What you will do: Every line with "Hard" in it must be copied from the data.

....

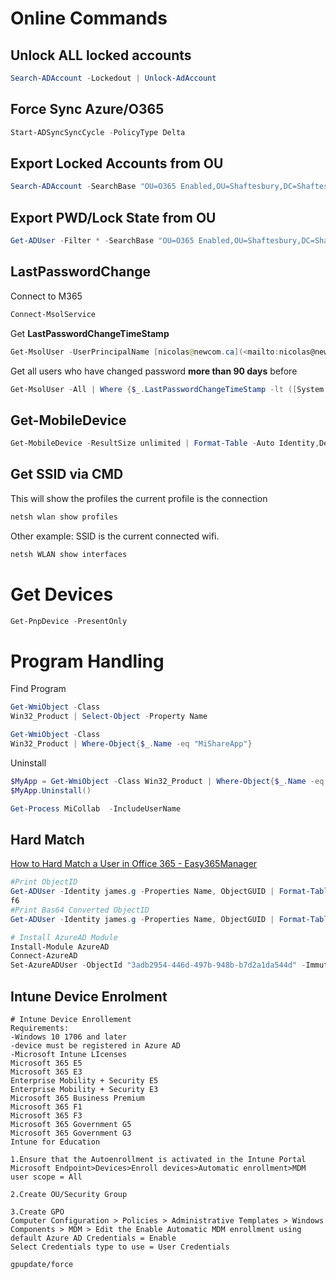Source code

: # Online Commands

## Unlock ALL locked accounts

```powershell
Search-ADAccount -Lockedout | Unlock-AdAccount
```

## Force Sync Azure/O365

```powershell
Start-ADSyncSyncCycle -PolicyType Delta
```

## Export Locked Accounts from OU

```powershell
Search-ADAccount -SearchBase "OU=O365 Enabled,OU=Shaftesbury,DC=Shaftesbury,DC=local" -Lockedout | Export-Csv -NoTypeInformation -Path "C:\Locked_Export.csv"
```

## Export PWD/Lock State from OU

```powershell
Get-ADUser -Filter * -SearchBase "OU=O365 Enabled,OU=Shaftesbury,DC=Shaftesbury,DC=local" -Properties Created, LastLogonDate, LastBadPasswordAttempt, passwordlastset, passwordneverexpires, PasswordExpired, LockedOut, AccountLockoutTime, BadLogonCount | Select-Object Enabled, Created, Name, UserPrincipalName, PasswordExpired, Passwordneverexpires, passwordlastset, LockedOut, AccountLockoutTime, BadLogonCount, LastBadPasswordAttempt, LastLogonDate | Export-Csv -Path "C:\USR_LOCK_Export.csv" -NoTypeInformation
```

## LastPasswordChange

Connect to M365

```powershell
Connect-MsolService
```

Get **LastPasswordChangeTimeStamp**

```powershell
Get-MsolUser -UserPrincipalName [nicolas@newcom.ca](<mailto:nicolas@newcom.ca>) | Select DisplayName,UserPrincipalName,LastPasswordChangeTimeStamp
```

Get all users who have changed password **more than 90 days** before

```powershell
Get-MsolUser -All | Where {$_.LastPasswordChangeTimeStamp -lt ([System.DateTime]::Now).AddDays(-90)} | Sort-Object LastPasswordChangeTimeStamp -Descending | Select DisplayName,LastPasswordChangeTimeStamp
```

## Get-MobileDevice

```powershell
Get-MobileDevice -ResultSize unlimited | Format-Table -Auto Identity,DeviceAccessState,IsManaged,IsCompliant,IsDisabled,DeviceOS
```

## Get SSID via CMD

This will show the profiles the current profile is the connection

```powershell
netsh wlan show profiles
```

Other example: SSID is the current connected wifi.

```powershell
netsh WLAN show interfaces
```

# Get Devices

```powershell
Get-PnpDevice -PresentOnly
```

# Program Handling

Find Program

```powershell
Get-WmiObject -Class
Win32_Product | Select-Object -Property Name

Get-WmiObject -Class
Win32_Product | Where-Object{$_.Name -eq "MiShareApp"}
```

Uninstall

```powershell
$MyApp = Get-WmiObject -Class Win32_Product | Where-Object{$_.Name -eq "MiCollab"}
$MyApp.Uninstall()
```

```powershell
Get-Process MiCollab  -IncludeUserName
```

## Hard Match

[How to Hard Match a User in Office 365 - Easy365Manager](https://www.easy365manager.com/how-to-hard-match-a-user-in-office-365/)

```powershell
#Print ObjectID
Get-ADUser -Identity james.g -Properties Name, ObjectGUID | Format-Table -Property Name, ObjectGUID -AutoSize 9a7ed32a-0ab4-4d46-aa48-2d7d273334
f6
#Print Bas64 Converted ObjectID
Get-ADUser -Identity james.g -Properties Name, ObjectGUID | Format-Table -Property Name, ObjectGUID -AutoSize [system.convert]::ToBase64String((Get-ADUser -Identity james.g).Objectguid.tobytearray()) KtN+mrQKRk2qSC19JzM09g==

# Install AzureAD Module
Install-Module AzureAD
Connect-AzureAD
Set-AzureADUser -ObjectId "3adb2954-446d-497b-948b-b7d2a1da544d" -ImmutableId FU/dZaq8Q0Gawu+oayE0Cw==
```

## Intune Device Enrolment

```
# Intune Device Enrollement
Requirements:
-Windows 10 1706 and later
-device must be registered in Azure AD
-Microsoft Intune LIcenses
Microsoft 365 E5
Microsoft 365 E3
Enterprise Mobility + Security E5
Enterprise Mobility + Security E3
Microsoft 365 Business Premium
Microsoft 365 F1
Microsoft 365 F3
Microsoft 365 Government G5
Microsoft 365 Government G3
Intune for Education

1.Ensure that the Autoenrollment is activated in the Intune Portal
Microsoft Endpoint>Devices>Enroll devices>Automatic enrollment>MDM user scope = All

2.Create OU/Security Group

3.Create GPO
Computer Configuration > Policies > Administrative Templates > Windows Components > MDM > Edit the Enable Automatic MDM enrollment using default Azure AD Credentials = Enable
Select Credentials type to use = User Credentials

gpupdate/force
```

....

Written answer:
## Hard Match
[How to Hard Match a User in Office 365 - Easy365Manager](https://www.easy365manager.com/how-to-hard-match-a-user-in-office-365/)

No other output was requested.